Neste domingo (10/08) a mexicana Karla Estrella completa uma inédita condenação judicial: se desculpar durante 30 dias consecutivos por ter criticado um casal de políticos governistas na rede social X, antigo Twitter. O caso dela remonta às denúncias de jornalistas e veículos de comunicação sobre o aumento das pressões para fiscalizar o poder, ao ponto que a Sociedade Interamericana de Imprensa (SIP) alertou sobre “uma preocupante tendência” de novas formas de “censura judicial e legislativa” no México.
Durante o último mês, a arquiteta e dona de casa, de 47 anos publicou a retratação no X. “Peço desculpas (...) pela mensagem que continha violência simbólica, psicológica (...), assim como discriminação, baseada em estereótipos de gênero”, escreveu Estrella. A punição imposta por um tribunal eleitoral deixou um gosto amargo.
Para a Agence France-Presse (AFP), a mulher natural de Hermosillo (Sonora, norte), afirmou que se sente em uma situação de desamparo.
O caso se soma a outro ocorrido em fevereiro de 2024, quando a mulher, muito ativa no X, acusou o deputado Sergio Gutiérrez Luna, atual chefe da Câmara dos Deputados e membro do Morena, partido da presidente de esquerda Claudia Sheinbaum, de nepotismo. A beneficiária do suposto abuso era a esposa de Gutiérrez, Diana Karina Barreras, que na época concorria a uma vaga como deputada, mas não foi mencionada no tuíte.
DECISÃO Irrevogável
Além de Estrella, milhões de mexicanos publicam mensagens sobre o caso nas redes sociais, com posicionamentos contra sua liderança política, geralmente por suspeitas de corrupção. Por azar de Estrella, a deputada Barreras denunciou o caso, que terminou com uma sentença irrevogável: culpada por “violência política” de gênero.

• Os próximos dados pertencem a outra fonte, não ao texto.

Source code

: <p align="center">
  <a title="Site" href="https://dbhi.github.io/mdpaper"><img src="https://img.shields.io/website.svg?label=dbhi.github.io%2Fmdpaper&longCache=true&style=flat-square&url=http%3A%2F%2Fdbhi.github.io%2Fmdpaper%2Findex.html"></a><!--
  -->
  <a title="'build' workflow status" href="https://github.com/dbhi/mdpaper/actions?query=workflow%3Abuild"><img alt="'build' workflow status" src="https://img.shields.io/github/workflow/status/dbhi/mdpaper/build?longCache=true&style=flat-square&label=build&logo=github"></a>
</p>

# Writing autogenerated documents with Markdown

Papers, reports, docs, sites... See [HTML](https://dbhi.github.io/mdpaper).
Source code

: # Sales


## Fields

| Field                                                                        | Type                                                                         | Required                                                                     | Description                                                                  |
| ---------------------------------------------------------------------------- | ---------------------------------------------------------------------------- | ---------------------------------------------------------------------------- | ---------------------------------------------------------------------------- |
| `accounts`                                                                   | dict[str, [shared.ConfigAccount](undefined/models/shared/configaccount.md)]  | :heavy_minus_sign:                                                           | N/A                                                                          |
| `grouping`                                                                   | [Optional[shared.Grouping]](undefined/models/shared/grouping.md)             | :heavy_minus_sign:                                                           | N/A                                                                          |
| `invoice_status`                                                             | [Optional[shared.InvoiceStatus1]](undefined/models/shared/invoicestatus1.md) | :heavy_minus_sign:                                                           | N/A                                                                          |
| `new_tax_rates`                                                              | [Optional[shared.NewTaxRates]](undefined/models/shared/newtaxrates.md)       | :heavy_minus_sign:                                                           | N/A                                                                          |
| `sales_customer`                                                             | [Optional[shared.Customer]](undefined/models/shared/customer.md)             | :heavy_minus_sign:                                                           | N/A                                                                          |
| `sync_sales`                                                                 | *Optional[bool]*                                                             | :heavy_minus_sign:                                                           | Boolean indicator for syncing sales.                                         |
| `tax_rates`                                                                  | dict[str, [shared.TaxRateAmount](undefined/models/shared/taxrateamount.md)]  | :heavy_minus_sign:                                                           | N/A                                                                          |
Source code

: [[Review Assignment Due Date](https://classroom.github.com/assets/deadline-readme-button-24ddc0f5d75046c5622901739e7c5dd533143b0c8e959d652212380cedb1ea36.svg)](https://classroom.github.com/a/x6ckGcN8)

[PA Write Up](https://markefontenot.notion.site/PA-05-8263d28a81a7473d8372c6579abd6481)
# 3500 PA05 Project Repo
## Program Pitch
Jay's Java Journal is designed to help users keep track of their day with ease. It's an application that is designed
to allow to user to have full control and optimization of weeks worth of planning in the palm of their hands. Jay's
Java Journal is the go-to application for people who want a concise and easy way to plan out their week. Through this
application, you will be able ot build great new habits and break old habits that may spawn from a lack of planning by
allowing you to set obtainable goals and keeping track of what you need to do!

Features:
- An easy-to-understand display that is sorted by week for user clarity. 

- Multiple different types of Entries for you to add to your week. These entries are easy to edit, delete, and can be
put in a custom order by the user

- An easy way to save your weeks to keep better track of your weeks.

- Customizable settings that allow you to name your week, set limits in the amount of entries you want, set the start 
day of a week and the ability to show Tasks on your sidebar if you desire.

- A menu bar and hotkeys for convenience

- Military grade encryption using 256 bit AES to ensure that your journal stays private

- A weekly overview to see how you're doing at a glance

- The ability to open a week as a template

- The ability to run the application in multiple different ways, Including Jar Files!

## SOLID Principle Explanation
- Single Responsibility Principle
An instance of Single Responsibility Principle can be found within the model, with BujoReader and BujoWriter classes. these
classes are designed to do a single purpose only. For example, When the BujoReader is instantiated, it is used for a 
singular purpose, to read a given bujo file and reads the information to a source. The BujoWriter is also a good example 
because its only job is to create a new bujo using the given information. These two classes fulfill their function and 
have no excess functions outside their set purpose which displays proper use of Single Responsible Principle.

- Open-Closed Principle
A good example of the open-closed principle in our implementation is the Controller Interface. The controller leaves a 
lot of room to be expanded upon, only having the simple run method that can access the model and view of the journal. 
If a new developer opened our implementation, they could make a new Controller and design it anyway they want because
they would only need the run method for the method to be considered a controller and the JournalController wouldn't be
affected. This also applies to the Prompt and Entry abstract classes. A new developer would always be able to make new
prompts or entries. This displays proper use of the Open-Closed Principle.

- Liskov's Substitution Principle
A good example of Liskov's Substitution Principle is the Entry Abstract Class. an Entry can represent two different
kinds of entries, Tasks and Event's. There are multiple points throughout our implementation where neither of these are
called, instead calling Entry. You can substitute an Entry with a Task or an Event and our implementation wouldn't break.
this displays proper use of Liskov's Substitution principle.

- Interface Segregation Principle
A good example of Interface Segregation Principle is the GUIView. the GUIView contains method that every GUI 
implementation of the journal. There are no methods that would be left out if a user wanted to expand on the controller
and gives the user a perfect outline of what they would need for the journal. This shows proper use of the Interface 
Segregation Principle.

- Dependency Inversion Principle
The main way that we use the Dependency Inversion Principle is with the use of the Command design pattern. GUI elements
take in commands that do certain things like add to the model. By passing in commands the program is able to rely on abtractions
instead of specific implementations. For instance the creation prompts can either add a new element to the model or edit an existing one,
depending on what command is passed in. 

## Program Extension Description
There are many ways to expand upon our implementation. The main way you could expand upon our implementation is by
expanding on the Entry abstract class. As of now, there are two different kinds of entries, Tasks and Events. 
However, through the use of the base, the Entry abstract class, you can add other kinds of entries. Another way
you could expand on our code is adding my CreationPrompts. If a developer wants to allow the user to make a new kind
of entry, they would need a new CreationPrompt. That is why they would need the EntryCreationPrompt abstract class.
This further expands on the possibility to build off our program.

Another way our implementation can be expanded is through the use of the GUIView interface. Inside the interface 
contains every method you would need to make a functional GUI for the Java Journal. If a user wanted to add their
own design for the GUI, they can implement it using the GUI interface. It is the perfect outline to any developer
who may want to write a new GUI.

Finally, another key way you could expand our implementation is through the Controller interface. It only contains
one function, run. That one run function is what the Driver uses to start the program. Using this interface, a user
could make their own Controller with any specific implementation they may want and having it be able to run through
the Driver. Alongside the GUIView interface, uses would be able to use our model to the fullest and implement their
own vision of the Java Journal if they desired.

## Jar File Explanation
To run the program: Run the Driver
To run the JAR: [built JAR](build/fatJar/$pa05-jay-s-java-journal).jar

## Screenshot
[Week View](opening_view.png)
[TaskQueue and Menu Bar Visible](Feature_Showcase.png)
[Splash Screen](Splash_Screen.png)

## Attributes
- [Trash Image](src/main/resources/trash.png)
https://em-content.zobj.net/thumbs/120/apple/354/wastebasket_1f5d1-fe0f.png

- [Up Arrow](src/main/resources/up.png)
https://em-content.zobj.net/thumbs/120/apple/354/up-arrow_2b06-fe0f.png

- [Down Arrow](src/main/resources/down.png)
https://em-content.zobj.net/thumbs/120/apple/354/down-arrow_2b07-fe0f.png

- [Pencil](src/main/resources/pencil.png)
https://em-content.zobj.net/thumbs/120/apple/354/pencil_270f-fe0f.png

Para o tribunal, a publicação “afetou” o desempenho profissional de Barreras ao colocá-la em posição de “subordinação a uma figura masculina, minimizando suas capacidades e trajetória”. Apesar de Estrella ter se explicado e afirmado que sua mensagem criticava apenas o deputado, os magistrados rejeitaram seus argumentos.

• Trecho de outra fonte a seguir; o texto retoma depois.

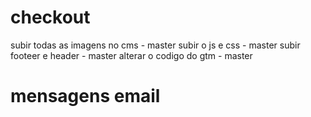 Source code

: # checkout
subir todas as imagens no cms - master
subir o js e css - master
subir footeer e header - master
alterar o codigo do gtm - master

# mensagens email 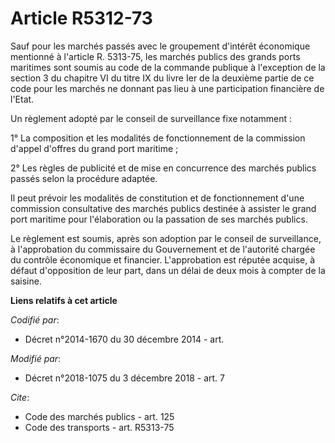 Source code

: # Article R5312-73

Sauf pour les marchés passés avec le groupement d'intérêt économique mentionné à l'article R. 5313-75, les marchés publics
des grands ports maritimes sont soumis au code de la commande publique à l'exception de la section 3 du chapitre VI du titre
IX du livre Ier de la deuxième partie de ce code pour les marchés ne donnant pas lieu à une participation financière de
l'Etat.

Un règlement adopté par le conseil de surveillance fixe notamment :

1° La composition et les modalités de fonctionnement de la commission d'appel d'offres du grand port maritime ;

2° Les règles de publicité et de mise en concurrence des marchés publics passés selon la procédure adaptée.

Il peut prévoir les modalités de constitution et de fonctionnement d'une commission consultative des marchés publics destinée
à assister le grand port maritime pour l'élaboration ou la passation de ses marchés publics.

Le règlement est soumis, après son adoption par le conseil de surveillance, à l'approbation du commissaire du Gouvernement et
de l'autorité chargée du contrôle économique et financier. L'approbation est réputée acquise, à défaut d'opposition de leur
part, dans un délai de deux mois à compter de la saisine.

**Liens relatifs à cet article**

_Codifié par_:

  - Décret n°2014-1670 du 30 décembre 2014 - art.

_Modifié par_:

  - Décret n°2018-1075 du 3 décembre 2018 - art. 7

_Cite_:

  - Code des marchés publics - art. 125
  - Code des transports - art. R5313-75
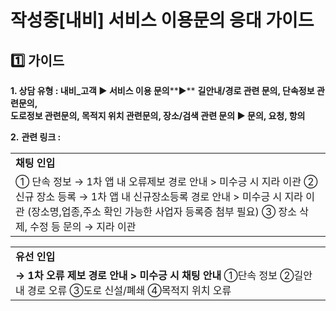 # 작성중[내비] 서비스 이용문의 응대 가이드

**1️⃣ 가이드**
-----------

**1. 상담 유형 : 내비\_고객 ▶ 서비스 이용 문의****▶** **길안내/경로 관련 문의, 단속정보 관련문의,   
도로정보 관련문의, 목적지 위치 관련문의, 장소/검색 관련 문의 ▶ 문의, 요청, 항의**

**2.** **관련 링크 :**

|  |
| --- |
| **채팅 인입** |
| ① 단속 정보 → 1차 앱 내 오류제보 경로 안내 > 미수긍 시 지라 이관  ② 신규 장소 등록 → 1차 앱 내 신규장소등록 경로 안내 > 미수긍 시 지라 이관 (장소명,업종,주소 확인 가능한 사업자 등록증 첨부 필요)  ③ 장소 삭제, 수정 등 문의 → 지라 이관 |

|  |
| --- |
| **유선 인입** |
| **→ 1차 오류 제보 경로 안내 > 미수긍 시 채팅 안내**  ①단속 정보  ②길안내 경로 오류  ③도로 신설/폐쇄  ④목적지 위치 오류 |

“Sou uma cidadã comum, que usa suas redes para opinar, para se divertir, para se informar. Não tenho poder para mudar a política no México, nem essa era a intenção”, disse Estrella, incrédula diante do uso de recursos públicos para processá-la. Apesar de os denunciantes serem do mesmo partido, a presidente Sheinbaum considerou a sanção um “excesso”, ressaltando que “o poder é humildade, não soberba”.
ENTENDA
Duas leis fundamentaram a penalidade contra Estrella, uma sobre violência política de gênero e outra que regula propaganda eleitoral em meios como rádio e televisão. Mas aplicar a cidadãos comuns normas que foram criadas para “partidos políticos, grandes empresários e meios de comunicação” abre caminho para “graves violações à liberdade de expressão”, comentou a defensora de Estrella, Mariana Calderón.
“Fizeram uma espécie de monstro” ao combinar as duas normas, acrescentou a diretora da ONG Centro Nacional de Litígio Estratégico. Além das desculpas e do pagamento de uma multa, o nome de Estrella ficará exposto publicamente até 2027 como “pessoa sancionada” por violência política de gênero.
Essa sanção, entretanto, teve efeito bumerangue para os deputados, já que opositores e usuários das redes não param de publicar fotos e vídeos que mostram o aparente estilo de vida ostentoso do casal. Estrella, manteve o seu senso de humor intacto. No mês da punição, ela passou de cerca de 7 mil para quase 60 mil seguidores no X e está decidida a levar seu caso a instâncias internacionais.
“Vamos à Corte Interamericana (...) porque foi um excesso o que os magistrados fizeram comigo. Como não há outra instância no México que me proteja (...), a ideia é pedir ajuda a alguém imparcial que possa dar seu veredito”, afirmou.